Grappe avant l'envol
Pour s'emparer d'un essaim il faut savoir que ce dernier, après être resté un certain temps à faire du sur-place devant sa ruche, au moment de quitter, ne va jamais très loin. Les abeilles se rassemblent en grappe, à proximité, jusqu'à ce que les éclaireuses trouvent l'abri idéal, tronc d'arbre évidé ou autre, pour les accueillir. C'est à ce moment-là que l'apiculteur a quelques chances de les capturer. Il importe également de se dire qu'on n'est jamais en possession d'un essaim tant que la reine elle même nous échappe.

Essaim pénétrant dans la hausse
Posé en grappe tout en haut d'un tronc d'aubépine, le premier essaim a commencé, dans un premier temps, par accepter la ruchette mise à sa disposition en haut d'une échelle.

Pedro l'apiculteur heureux
À notre grande satisfaction, une longue procession d'abeilles a commencé à s'y introduire.
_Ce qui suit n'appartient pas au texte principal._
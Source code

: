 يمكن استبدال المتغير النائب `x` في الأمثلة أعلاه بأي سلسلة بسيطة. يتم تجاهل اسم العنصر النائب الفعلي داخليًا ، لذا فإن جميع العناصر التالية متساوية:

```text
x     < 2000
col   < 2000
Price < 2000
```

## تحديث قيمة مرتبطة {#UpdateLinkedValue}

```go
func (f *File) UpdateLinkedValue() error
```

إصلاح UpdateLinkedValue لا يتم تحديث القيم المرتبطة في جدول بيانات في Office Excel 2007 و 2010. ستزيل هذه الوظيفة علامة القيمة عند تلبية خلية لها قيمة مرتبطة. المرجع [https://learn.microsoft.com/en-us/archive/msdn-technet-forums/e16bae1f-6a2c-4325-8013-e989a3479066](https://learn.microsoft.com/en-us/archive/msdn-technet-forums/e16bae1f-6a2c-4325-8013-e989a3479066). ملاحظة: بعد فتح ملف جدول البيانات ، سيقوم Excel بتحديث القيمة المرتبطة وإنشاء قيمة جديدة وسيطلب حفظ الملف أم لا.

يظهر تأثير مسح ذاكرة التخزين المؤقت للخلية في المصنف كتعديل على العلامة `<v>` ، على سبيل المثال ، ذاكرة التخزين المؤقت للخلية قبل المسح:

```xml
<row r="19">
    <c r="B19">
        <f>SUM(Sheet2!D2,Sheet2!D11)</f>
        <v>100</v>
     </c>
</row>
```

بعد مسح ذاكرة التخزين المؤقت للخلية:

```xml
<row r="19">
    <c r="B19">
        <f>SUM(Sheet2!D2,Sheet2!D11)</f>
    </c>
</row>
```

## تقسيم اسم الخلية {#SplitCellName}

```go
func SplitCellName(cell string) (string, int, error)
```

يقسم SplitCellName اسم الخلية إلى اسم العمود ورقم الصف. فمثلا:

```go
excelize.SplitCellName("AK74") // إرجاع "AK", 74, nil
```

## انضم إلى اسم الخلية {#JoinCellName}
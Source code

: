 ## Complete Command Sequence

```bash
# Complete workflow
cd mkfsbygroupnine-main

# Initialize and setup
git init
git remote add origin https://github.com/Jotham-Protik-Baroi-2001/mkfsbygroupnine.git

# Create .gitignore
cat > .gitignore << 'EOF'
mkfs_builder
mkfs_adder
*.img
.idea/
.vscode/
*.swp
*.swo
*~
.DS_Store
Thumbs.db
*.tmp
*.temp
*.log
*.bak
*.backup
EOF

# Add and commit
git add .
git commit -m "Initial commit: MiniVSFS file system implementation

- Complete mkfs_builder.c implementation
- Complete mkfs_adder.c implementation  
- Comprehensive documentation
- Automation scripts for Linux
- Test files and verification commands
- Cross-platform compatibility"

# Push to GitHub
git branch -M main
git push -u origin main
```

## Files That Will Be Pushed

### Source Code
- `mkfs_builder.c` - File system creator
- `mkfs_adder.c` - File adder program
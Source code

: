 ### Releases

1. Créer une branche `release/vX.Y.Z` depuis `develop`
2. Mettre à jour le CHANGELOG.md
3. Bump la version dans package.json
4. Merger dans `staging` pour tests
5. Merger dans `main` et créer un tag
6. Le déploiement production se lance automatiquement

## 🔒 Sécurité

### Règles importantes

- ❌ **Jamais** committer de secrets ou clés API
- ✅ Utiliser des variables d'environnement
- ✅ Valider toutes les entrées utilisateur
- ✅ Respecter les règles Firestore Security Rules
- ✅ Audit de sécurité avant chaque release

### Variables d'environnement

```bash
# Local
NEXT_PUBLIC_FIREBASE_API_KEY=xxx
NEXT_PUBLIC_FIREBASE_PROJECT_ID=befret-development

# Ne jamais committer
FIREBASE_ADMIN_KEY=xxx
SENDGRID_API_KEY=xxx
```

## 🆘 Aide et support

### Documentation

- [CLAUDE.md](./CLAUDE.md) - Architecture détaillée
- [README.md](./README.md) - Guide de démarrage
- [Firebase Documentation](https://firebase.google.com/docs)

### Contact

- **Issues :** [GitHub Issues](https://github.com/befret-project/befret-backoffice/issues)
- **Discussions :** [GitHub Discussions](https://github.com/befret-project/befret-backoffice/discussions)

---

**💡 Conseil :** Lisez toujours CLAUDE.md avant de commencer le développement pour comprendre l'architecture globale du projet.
Mais alors que nous croyions la partie gagnée, la fièvre les a reprises et, à nouveau, ce fut le départ. Pour le principe, nous avons encore un peu couru après elles mais cette fois-ci, elles nous ont quittés à jamais. La ruchette était-elle trop petite pour cette imposante grappe d'abeilles?

Pas de temps pour des regrets, cependant, car le second essaim exige présentement de notre part une intervention immédiate. Et cette fois-ci, cela se présente mieux, à la fourche d'une branche au bas d'un pommier. Une hausse à terre, un coup sec pour secouer la branche et voilà le gros de la grappe qui tombe à l'intérieur. La lente procession du restant des abeilles vers le nouvel habitacle signifie que la reine est déjà dedans. Nous pouvons commencer à respirer et, beaucoup plus tard, une fois les abeilles calmées elles aussi, nous les transportons dans le rucher à côté des autres colonies.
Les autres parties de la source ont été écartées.